Plans to build a Latin American and Caribbean Presidential Library in Fort Lauderdale are still on hold.
Broward County Commissioners voted 5 - to - 3 to indefinitely defer funding the project at a meeting Tuesday.
The written proposal was for Broward County fund $800,000 of the capital cost for the library. Commissioners also discussed moving $1.2 million in other unused funds towards the library. Some commissioners estimated the entire project could cost anywhere from $4.6 million, to more than $5 million.
It was one of Dale Holness's first initiatives as the county's new mayor. He's been an outspoken advocate for bringing the presidential library to Broward County. A group of former heads of state, called The Latin American Presidential Mission, is behind the effort.
"I believe that what we have here is an opportunity, that unfortunately we may miss," Holness said. "I hope we don't."
However, several Commissioners expressed concerns over where the money would come from, and who would handle operating costs - including outgoing mayor, Mark Bogen:
"It's not about the idea, the idea is good," Bogen said. "I just can't see spending taxpayer dollars... People need money whether it be for homelessness, or housing, whatever it might be."
Before the vote, the City of Lauderdale Lakes' Mayor Hazelle Rogers told the commission she supports moving forward with funding the museum.
"If you've never gone to Florida House in Washington, it makes you feel welcome when you go, that you have a home," Rogers said. "Can you just imagine what the world would feel like when Latin America and the Caribbean Prime Ministers talk about what Broward County has done, and wanting to come to our county?"

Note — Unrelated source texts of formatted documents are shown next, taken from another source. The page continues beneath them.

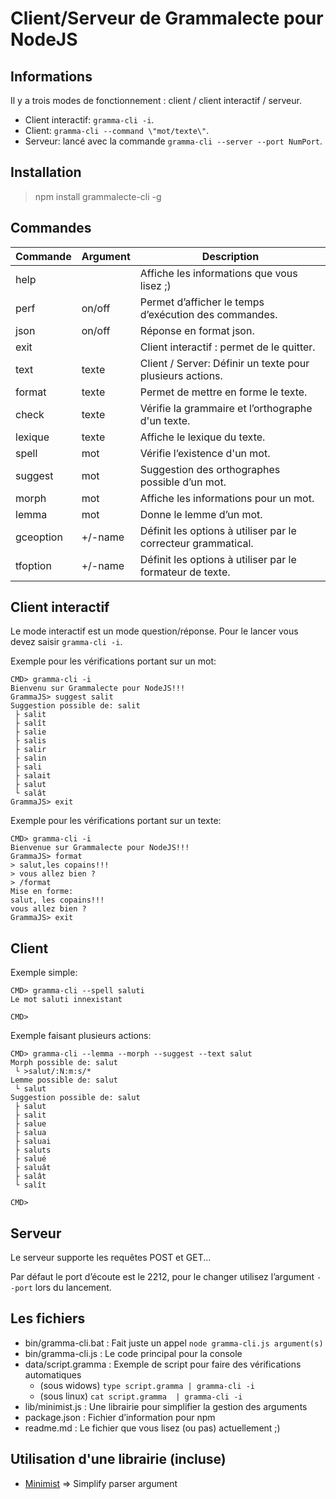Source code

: # Client/Serveur de Grammalecte pour NodeJS

## Informations

Il y a trois modes de fonctionnement : client / client interactif / serveur.

* Client interactif: `gramma-cli -i`.
* Client: `gramma-cli --command \"mot/texte\"`.
* Serveur: lancé avec la commande `gramma-cli --server --port NumPort`.

## Installation

> npm install grammalecte-cli -g

## Commandes

| Commande  | Argument | Description                                                   |
| --------- | -------- | ------------------------------------------------------------- |
| help      |          | Affiche les informations que vous lisez ;)                    |
| perf      | on/off   | Permet d’afficher le temps d’exécution des commandes.         |
| json      | on/off   | Réponse en format json.                                       |
| exit      |          | Client interactif : permet de le quitter.                     |
| text      | texte    | Client / Server: Définir un texte pour plusieurs actions.     |
| format    | texte    | Permet de mettre en forme le texte.                           |
| check     | texte    | Vérifie la grammaire et l’orthographe d'un texte.             |
| lexique   | texte    | Affiche le lexique du texte.                                  |
| spell     | mot      | Vérifie l’existence d'un mot.                                 |
| suggest   | mot      | Suggestion des orthographes possible d’un mot.                |
| morph     | mot      | Affiche les informations pour un mot.                         |
| lemma     | mot      | Donne le lemme d’un mot.                                      |
| gceoption | +/-name  | Définit les options à utiliser par le correcteur grammatical. |
| tfoption  | +/-name  | Définit les options à utiliser par le formateur de texte.     |

## Client interactif

Le mode interactif est un mode question/réponse. Pour le lancer vous devez saisir `gramma-cli -i`.

Exemple pour les vérifications portant sur un mot:

```
CMD> gramma-cli -i
Bienvenu sur Grammalecte pour NodeJS!!!
GrammaJS> suggest salit
Suggestion possible de: salit
 ├ salit
 ├ salît
 ├ salie
 ├ salis
 ├ salir
 ├ salin
 ├ sali
 ├ salait
 ├ salut
 └ salât
GrammaJS> exit
```

Exemple pour les vérifications portant sur un texte:

```
CMD> gramma-cli -i
Bienvenue sur Grammalecte pour NodeJS!!!
GrammaJS> format
> salut,les copains!!!
> vous allez bien ?
> /format
Mise en forme:
salut, les copains!!!
vous allez bien ?
GrammaJS> exit
```

## Client

Exemple simple:

```
CMD> gramma-cli --spell saluti
Le mot saluti innexistant

CMD>
```

Exemple faisant plusieurs actions:

```
CMD> gramma-cli --lemma --morph --suggest --text salut
Morph possible de: salut
 └ >salut/:N:m:s/*
Lemme possible de: salut
 └ salut
Suggestion possible de: salut
 ├ salut
 ├ salit
 ├ salue
 ├ salua
 ├ saluai
 ├ saluts
 ├ salué
 ├ saluât
 ├ salât
 └ salît

CMD>
```

## Serveur

Le serveur supporte les requêtes POST et GET...

Par défaut le port d’écoute est le 2212, pour le changer utilisez l’argument `--port` lors du lancement.

## Les fichiers

* bin/gramma-cli.bat  : Fait juste un appel `node gramma-cli.js argument(s)`
* bin/gramma-cli.js   : Le code principal pour la console
* data/script.gramma  : Exemple de script pour faire des vérifications automatiques
  * (sous widows) `type script.gramma | gramma-cli -i`
  * (sous linux)  `cat script.gramma  | gramma-cli -i`
* lib/minimist.js     : Une librairie pour simplifier la gestion des arguments
* package.json        : Fichier d’information pour npm
* readme.md           : Le fichier que vous lisez (ou pas) actuellement ;)

## Utilisation d'une librairie (incluse)

* [Minimist](https://github.com/substack/minimist) => Simplify parser argument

The library has been proposed to be built as part of the construction near the convention center. Commissioner Barbara Sharief, along with Commissioner Beam Furr, talked about the possibility of considering less touristy-locations.
"We want people locally to be able to use it and learn from it, not just tourists," Sharief said. "Put it in the right place so it can be properly utilized."
A couple of ideas the commission briefly tossed around included Weston, and parts of Pembroke Pines. The southwest portion of the county has higher populations of hispanic residents.
The project will come back before the county commissioners at a later date.
"I'll continue relentlessly to pursue funding from elsewhere," Mayor Holness said.